On a recent morning, Big Island artist Bernice Akamine was at the state Land Survey office in Honolulu, poring over a map of Maui dating from 1885.
The maps play a vital role for Akamine, one of 12 artists who received a fellowship from the Vancouver, Wash.-based Native Arts and Cultures Foundation in May. Her art installation, “Kalo,” will include 94 life-size plant sculptures with maps integrated into the leaves.
“Doing the research is fun,” she said. “It’s a journey. If you look at these maps, there’s so much information. They tell you there are land grants here and the award number, and this is crown land, originally.
She can locate where all the ahupuaa, or historic land divisions stretching from the mountain to the sea, were, as well as learn who the landowner was. She likes to incorporate history into her art.
Akamine, who is in her 60s, is a contemporary visual artist best known for her abstract glass sculptures featuring unusual texture and color. She was a ceramic tile setter before getting her Master of Fine Arts degree from the University of Hawaii at Manoa in 1999. Her works in glass, feather work and kapa have been featured in exhibits across the United States.
“Kalo” is a piece about the 1893 overthrow of Queen Liliuokalani. Akamine spent time at a loi (kalo patch) photographing leaves. Then she experimented with paper, folding it into realistic-looking kalo leaves.
On one side of each leaf, there will be a reprint of historical maps, with the lines resembling veins. On the other side, Akamine is reprinting every signature from the 1897 Anti-Annexation Petition, which she photographed from the Hawaii State Library’s reserve section in Hilo. There are 556 pages of signatures in all, collected from Hawaii, Maui, Molokai, Oahu and Kauai.
Each kalo plant will represent an island and will have enough leaves to include every signature from that island. The leaves will extend from stems wrapped in paper and drilled into stones.
The kalo plant represents the original ancestor of Hawaiians as well as sustenance, according to Akamine. “It also connects us to our lands,” she said. She made a similar sculpture 10 years ago, integrating newspaper articles printed the day after the overthrow into the leaves instead of maps and signatures.
“While it is about the overthrow, it is also about empowerment,” she said. “I talk to people and they’ll say, ‘Oh, my voice doesn’t count. I’m just one person.’ But if you look at this petition, every signature represents one person that was willing to stand up and sign. … All the individual voices become very powerful.”

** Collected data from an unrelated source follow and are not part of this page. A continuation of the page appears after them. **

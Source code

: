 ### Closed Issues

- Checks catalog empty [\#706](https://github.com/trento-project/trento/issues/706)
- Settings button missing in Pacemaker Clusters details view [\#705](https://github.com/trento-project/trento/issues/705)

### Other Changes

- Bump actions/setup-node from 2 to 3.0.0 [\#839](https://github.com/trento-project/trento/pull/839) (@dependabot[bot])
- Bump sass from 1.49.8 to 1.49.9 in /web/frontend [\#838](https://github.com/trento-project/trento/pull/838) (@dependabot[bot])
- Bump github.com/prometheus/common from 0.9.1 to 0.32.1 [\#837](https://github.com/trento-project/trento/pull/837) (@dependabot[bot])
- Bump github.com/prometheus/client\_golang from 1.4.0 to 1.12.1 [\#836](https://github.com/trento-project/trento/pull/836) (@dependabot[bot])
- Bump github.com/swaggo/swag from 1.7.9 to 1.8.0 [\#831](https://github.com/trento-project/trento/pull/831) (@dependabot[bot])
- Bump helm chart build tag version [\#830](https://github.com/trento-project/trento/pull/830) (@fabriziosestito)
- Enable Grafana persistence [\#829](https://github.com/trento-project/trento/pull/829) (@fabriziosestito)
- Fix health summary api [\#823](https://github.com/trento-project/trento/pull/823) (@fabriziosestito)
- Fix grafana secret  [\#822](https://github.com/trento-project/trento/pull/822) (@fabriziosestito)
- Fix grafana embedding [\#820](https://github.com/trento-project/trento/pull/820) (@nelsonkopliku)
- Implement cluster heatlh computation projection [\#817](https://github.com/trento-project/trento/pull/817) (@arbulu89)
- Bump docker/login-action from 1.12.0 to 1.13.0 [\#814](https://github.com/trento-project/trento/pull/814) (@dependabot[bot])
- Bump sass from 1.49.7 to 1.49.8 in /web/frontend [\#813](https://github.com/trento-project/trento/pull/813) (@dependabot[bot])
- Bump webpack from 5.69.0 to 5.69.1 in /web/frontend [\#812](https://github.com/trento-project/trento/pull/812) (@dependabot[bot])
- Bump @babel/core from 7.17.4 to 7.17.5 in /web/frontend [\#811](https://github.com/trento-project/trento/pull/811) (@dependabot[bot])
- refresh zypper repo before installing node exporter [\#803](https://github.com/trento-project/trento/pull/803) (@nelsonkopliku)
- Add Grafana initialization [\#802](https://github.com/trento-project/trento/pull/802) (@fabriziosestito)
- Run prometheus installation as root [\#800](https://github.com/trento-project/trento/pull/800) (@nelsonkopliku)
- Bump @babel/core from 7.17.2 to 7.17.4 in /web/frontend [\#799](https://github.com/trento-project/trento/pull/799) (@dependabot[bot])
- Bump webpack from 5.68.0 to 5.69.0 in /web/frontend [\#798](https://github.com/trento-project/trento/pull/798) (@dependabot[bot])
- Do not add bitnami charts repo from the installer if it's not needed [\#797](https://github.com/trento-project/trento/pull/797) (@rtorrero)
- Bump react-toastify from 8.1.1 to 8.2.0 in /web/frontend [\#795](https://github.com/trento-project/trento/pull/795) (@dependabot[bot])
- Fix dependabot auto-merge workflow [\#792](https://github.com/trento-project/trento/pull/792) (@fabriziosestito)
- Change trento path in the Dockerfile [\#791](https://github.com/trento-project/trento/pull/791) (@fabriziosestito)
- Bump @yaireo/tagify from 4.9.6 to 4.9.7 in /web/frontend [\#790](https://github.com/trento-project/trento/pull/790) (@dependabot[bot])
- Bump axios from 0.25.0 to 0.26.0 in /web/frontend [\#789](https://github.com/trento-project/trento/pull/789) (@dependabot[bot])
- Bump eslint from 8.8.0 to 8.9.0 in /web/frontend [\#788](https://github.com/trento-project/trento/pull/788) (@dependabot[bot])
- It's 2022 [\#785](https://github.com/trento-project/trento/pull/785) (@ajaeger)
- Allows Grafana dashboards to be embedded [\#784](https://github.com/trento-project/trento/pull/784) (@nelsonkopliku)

Akamine said she has had conversations with people, both Hawaiian and non-Hawaiian, who discovered their grandmother’s name on the Anti-Annexation Petition.
“There’s a sense of pride when they see their ancestors’ names,” she said. “I think we all should be proud. Over 21,000 people signed this, not just Hawaiians. If you think about it, it creates a sense of community.”
The process for creating the sculptures is labor-intensive.
She traces each map by hand on to transparent paper, then makes photocopies on 11-by-17-inch pages. She runs those through a copy machine to print the signatures corresponding to each map on the other side. These are then hand-folded into kalo leaves.
Akamine confesses she jammed up a good number of copy machines before deciding to invest in one of her own for the project.
Every part of the kalo plant is symbolic, including the pohaku, or stone, base, which is a nod to Ellen Prendergast’s “Kaulana na Pua (Famous Are the Flowers),” a Hawaiian composition about the overthrow also known as the “Stone-eating Song.” Prendergast composed it after members of the Royal Hawaiian Band visited her and voiced their anguish, saying they would be satisfied eating stones rather than sign a loyalty oath mandated by the provisional government.
The stones will originate from the various islands where the petition traveled. Akamine is using her own collection of stones from Oahu. “These stones I have came from places that were significant to me,” she said, “but I’m hoping to get stones from different islands.”
She is looking for stones from Kauai, Maui and Molokai. A kapa maker with experience making natural dyes, she is also seeking soil from each island to color the paper leaves.
When done, Akamine hopes the sculptures will travel the islands the same way the petition did, creating dialogue throughout Hawaii. The exhibit will open Jan. 8 at Wailoa Center in Hilo and then perhaps continue on to other islands. At the conclusion, she plans to give the sculptures away to civic clubs and other groups interested in Hawaiian culture and history.